5. Excessive shedding
For many breeds, shedding is a normal process. It usually happens in late spring and fall. If you believe your dog is shedding excessively, it could be the result of stress, poor nutrition, allergies or a medical problem. If they are scratching a lot, try bathing them with a pet shampoo formulated for dry, itching skin. If that doesn’t do the trick, seek professional advice to determine the underlying factor and remedies.

6. Bald spots
Bare spots in your dog’s fur are not extremely unusual.
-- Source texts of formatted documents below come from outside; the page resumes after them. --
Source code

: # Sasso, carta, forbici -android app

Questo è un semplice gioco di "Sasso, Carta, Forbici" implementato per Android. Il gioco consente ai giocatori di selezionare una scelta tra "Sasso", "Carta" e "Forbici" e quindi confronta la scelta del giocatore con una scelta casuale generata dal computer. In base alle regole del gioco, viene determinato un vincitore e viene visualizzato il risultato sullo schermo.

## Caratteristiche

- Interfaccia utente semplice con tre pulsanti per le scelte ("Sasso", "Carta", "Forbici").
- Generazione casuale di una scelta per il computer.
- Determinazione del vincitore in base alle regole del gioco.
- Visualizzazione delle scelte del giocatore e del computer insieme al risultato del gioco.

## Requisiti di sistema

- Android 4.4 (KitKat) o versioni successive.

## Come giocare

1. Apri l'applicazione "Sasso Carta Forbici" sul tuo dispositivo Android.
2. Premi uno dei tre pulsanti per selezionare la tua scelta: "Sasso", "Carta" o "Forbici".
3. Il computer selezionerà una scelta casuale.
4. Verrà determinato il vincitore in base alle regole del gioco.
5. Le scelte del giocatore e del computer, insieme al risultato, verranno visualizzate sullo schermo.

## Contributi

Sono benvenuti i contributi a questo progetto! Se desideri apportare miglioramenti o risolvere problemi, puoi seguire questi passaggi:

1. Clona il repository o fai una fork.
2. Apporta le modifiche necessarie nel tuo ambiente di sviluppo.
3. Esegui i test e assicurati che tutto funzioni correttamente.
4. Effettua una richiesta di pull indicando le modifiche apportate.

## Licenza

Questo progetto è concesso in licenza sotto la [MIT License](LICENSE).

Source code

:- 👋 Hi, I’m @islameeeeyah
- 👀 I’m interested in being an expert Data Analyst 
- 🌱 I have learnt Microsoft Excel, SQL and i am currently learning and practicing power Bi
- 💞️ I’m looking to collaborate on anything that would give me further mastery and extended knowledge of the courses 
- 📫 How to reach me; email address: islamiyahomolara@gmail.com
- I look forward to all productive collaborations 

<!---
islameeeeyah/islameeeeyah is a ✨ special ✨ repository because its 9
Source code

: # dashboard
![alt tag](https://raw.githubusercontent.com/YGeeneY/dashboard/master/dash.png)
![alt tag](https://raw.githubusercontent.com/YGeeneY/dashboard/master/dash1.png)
Often, they’re due to an allergic reaction to food or pollen. However, if you notice your dog licking or biting at the area of concern, it may be parasites such as fleas or mites. Another cause of hair loss in dogs is a condition called Cushing’s disease, which is caused by the overproduction of the hormone cortisol. This is more common in dogs six years or older and signs include eating, drinking and urinating more. In any case, a visit to the vet is advised and most underlying causes can be treated with medication.

7. Open sores
If you find a lesion or open sore on your dog, it’s best to get it checked out immediately as there are many causes, including disease, infection and skin conditions. The latter is often the culprit and can be addressed with medication. But open sores can also be the result of something more serious. If the sore continues to drain but is not healing, it may be a bacterial or fungal infection.

Keeping an eye on your dog’s coat is a great way to stay on top of potential health problems or concerns. Consider making these inspections part of your dog grooming routine. Regular brushing and bathing will not only help you survey their coat, but are essential to the health of your pooch.